Pope beatifies South Korea's Catholic martyrs

Pope Francis, visiting Seoul, beatifies 124 Koreans who refused to renounce Christianity in 18th and 19th century.

    Pope Francis has beatified 124 Christian "martyrs" in the South Korean capital, and challenged Christians on the values they may be willing to die for in an increasingly materialistic and globalised world.

    The pope performed the beatification on Saturday at a mass in front of hundreds of thousands of Catholics in Gwanghwamun plaza, Seoul's main ceremonial thoroughfare.

    The Koreans were killed in the 18th and 19th centuries for refusing to renounce Christianity. Francis said their courage, charity and their rejection of the rigid social structures of their day were an inspiration for people today.

    "Their example has much to say to us who live in societies where, alongside immense wealth, dire poverty is silently growing," he said.

    The most prominent among those beatified was an 18th century nobleman, Paul Yun Ji-chung, who became Korea's first Catholic martyr when he was executed in 1791 after clashing with Confucian officials.

    "They knew the cost of discipleship... and were willing to make great sacrifices," Francis said in his sermon after the brief beatification ceremony, which gives the martyrs the title "blessed" and marks their first step towards sainthood.

    According to the Church, around 10,000 Koreans were martyred in the first 100 years after Catholicism was introduced to the peninsula in 1784.

    Francis has been vocal in his criticisim of materialism since arriving in South Korea, a theme that has underscored his papacy.

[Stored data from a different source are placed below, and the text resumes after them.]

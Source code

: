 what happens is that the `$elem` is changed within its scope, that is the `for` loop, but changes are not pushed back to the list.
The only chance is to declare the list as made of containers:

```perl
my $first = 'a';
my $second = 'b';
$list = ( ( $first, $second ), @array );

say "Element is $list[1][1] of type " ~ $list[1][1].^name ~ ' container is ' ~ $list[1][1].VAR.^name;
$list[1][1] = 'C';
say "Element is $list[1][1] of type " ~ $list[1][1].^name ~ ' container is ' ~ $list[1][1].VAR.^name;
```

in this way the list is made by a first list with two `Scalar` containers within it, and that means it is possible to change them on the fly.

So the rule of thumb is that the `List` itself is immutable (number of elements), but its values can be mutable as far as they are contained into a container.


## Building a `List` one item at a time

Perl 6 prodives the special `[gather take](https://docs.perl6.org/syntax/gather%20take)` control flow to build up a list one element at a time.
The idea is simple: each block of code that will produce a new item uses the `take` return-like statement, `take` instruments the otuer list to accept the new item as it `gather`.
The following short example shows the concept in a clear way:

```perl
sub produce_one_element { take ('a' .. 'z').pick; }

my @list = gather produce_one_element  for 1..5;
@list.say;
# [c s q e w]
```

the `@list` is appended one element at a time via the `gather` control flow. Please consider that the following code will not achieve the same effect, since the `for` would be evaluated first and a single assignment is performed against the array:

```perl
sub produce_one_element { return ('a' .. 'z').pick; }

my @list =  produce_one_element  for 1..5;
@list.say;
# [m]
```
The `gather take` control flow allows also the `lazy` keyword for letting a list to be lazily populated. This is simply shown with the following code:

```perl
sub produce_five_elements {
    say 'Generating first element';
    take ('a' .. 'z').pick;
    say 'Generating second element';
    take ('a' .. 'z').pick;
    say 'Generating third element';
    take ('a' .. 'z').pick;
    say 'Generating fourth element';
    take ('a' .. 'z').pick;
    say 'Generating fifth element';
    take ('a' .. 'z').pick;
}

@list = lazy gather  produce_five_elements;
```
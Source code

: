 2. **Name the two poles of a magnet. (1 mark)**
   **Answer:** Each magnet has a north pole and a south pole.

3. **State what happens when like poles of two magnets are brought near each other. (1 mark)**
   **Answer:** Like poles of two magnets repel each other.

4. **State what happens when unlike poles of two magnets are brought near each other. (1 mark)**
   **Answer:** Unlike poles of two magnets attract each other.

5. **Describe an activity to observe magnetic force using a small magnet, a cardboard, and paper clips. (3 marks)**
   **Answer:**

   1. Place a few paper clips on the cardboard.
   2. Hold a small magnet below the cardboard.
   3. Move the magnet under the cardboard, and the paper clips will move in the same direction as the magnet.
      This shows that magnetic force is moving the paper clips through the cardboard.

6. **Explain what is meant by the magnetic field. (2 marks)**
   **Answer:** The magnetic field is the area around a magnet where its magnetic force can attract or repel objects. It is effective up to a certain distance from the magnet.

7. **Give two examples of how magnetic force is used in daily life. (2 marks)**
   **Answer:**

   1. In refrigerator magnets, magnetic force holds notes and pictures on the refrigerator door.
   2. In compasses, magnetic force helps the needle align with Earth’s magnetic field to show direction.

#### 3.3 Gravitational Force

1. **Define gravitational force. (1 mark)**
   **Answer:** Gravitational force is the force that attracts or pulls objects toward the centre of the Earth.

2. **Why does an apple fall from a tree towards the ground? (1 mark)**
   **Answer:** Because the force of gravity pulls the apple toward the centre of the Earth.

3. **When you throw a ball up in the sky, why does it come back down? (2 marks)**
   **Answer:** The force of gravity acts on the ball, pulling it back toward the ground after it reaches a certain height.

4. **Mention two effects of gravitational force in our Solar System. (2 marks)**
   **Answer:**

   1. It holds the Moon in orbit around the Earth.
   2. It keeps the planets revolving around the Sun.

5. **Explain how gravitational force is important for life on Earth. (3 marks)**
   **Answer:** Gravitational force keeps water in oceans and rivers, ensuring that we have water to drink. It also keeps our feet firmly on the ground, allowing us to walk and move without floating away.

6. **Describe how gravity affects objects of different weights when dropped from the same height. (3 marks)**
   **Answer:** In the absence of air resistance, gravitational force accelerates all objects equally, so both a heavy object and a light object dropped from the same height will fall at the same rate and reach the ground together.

    Last year, in his first major written work, Francis attacked unfettered capitalism as "a new tyranny", urging global leaders to fight poverty and growing inequality.

    Rapid economic growth has made South Korea one of the world's wealthiest countries, but it has also become increasingly unequal, with nearly half the elderly in poverty.

    The Catholic Church has a fast-growing presence in South Korea, doubling in the past 25 years to about 11 percent of the population, adding about 100,000 new members every year.